I'm still not sure how to solve this, or whether it will have a large impact on how safed works.

-Steve
November 05, 2009
On Thu, 05 Nov 2009 16:30:42 -0500, Andrei Alexandrescu <SeeWebsiteForEmail@erdani.org> wrote:

>>  Most of the usages are like this:
>>  ubyte[1024] buffer;
>> functionThatNeedsBufferSpace(buffer);
>>  where functionThatNeedsBufferSpace takes a ubyte[], thereby taking an address of the local data.
>>  So it's not explicit address taking, but it's the same thing under the hood.  There always exists the potential for the stack reference to escape.
>
> I see, thank you. I am confident that a trusted reap could be implemented in the standard library. (google reap)

I did.  Couldn't find anything.

>> Similar case is scope classes (which are sometimes used to allocate a temporary class for performance in tango).  I can't see scope classes being allowed if you can't take addresses of local variables.
>
> Yah, in fact I think scope classes should just go. But don't hold that against me. :o)

They are great when you need temporary objects to do things like filters.  It works well in Tango's i/o subsystem where everything uses interfaces.
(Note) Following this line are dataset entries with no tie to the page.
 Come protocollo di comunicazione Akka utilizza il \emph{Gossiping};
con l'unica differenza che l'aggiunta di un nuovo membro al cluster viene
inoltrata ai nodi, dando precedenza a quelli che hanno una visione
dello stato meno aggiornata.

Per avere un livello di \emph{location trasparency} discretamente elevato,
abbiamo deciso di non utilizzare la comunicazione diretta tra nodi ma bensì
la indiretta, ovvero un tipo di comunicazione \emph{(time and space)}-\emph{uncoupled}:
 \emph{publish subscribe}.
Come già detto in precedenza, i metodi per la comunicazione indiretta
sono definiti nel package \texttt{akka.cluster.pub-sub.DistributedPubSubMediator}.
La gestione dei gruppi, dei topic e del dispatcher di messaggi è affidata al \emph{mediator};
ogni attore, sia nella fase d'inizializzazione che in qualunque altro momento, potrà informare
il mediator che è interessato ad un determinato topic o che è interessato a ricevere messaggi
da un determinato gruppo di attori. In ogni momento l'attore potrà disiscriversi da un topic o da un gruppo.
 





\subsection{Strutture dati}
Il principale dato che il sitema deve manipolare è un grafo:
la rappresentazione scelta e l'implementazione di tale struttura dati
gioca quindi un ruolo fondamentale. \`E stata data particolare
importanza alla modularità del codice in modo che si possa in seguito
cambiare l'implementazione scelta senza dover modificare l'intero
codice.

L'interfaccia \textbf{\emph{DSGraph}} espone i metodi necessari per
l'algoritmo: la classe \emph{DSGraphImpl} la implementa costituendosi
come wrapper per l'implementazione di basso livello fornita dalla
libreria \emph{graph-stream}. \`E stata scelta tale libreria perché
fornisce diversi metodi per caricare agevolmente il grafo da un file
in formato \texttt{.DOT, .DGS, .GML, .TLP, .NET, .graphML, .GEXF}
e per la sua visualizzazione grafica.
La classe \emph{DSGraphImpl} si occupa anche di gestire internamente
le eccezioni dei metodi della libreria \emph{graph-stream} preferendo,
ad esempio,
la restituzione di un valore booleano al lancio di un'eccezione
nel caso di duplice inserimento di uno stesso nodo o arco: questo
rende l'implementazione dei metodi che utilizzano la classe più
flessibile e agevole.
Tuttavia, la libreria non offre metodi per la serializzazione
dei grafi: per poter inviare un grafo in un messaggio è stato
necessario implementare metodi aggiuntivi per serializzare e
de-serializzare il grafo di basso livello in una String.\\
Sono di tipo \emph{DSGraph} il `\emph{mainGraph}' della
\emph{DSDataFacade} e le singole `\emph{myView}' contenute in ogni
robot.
I think they have their place, as long as structs don't implement interfaces and the interface concept isn't removed from D.

-Steve
November 05, 2009
On Thu, 05 Nov 2009 16:13:01 -0500, Frank Benoit <keinfarbton@googlemail.com> wrote:

> safe should be the default. The unsafe part should take the extra
> typing, not the other way. Make the user prefer the safe way.

Let's find out how painful/painless "safe" is before making that assertion :)  I suspect that the rules for safed will be too strict for lots of provably safe code.

-Steve
November 05, 2009
Ary Borenszweig wrote:
> grauzone wrote:
>> Frank Benoit wrote:
>>> safe should be the default. The unsafe part should take the extra
>>> typing, not the other way. Make the user prefer the safe way.
>>
>> No. D is not C#.
> 
> D is an unsafe language.
> C# is a safe language.
> 
> Like that? :)

If you mean memory safety, then yes and will probably forever be for all practical uses (unless D gets implemented on a Java or .net like VM).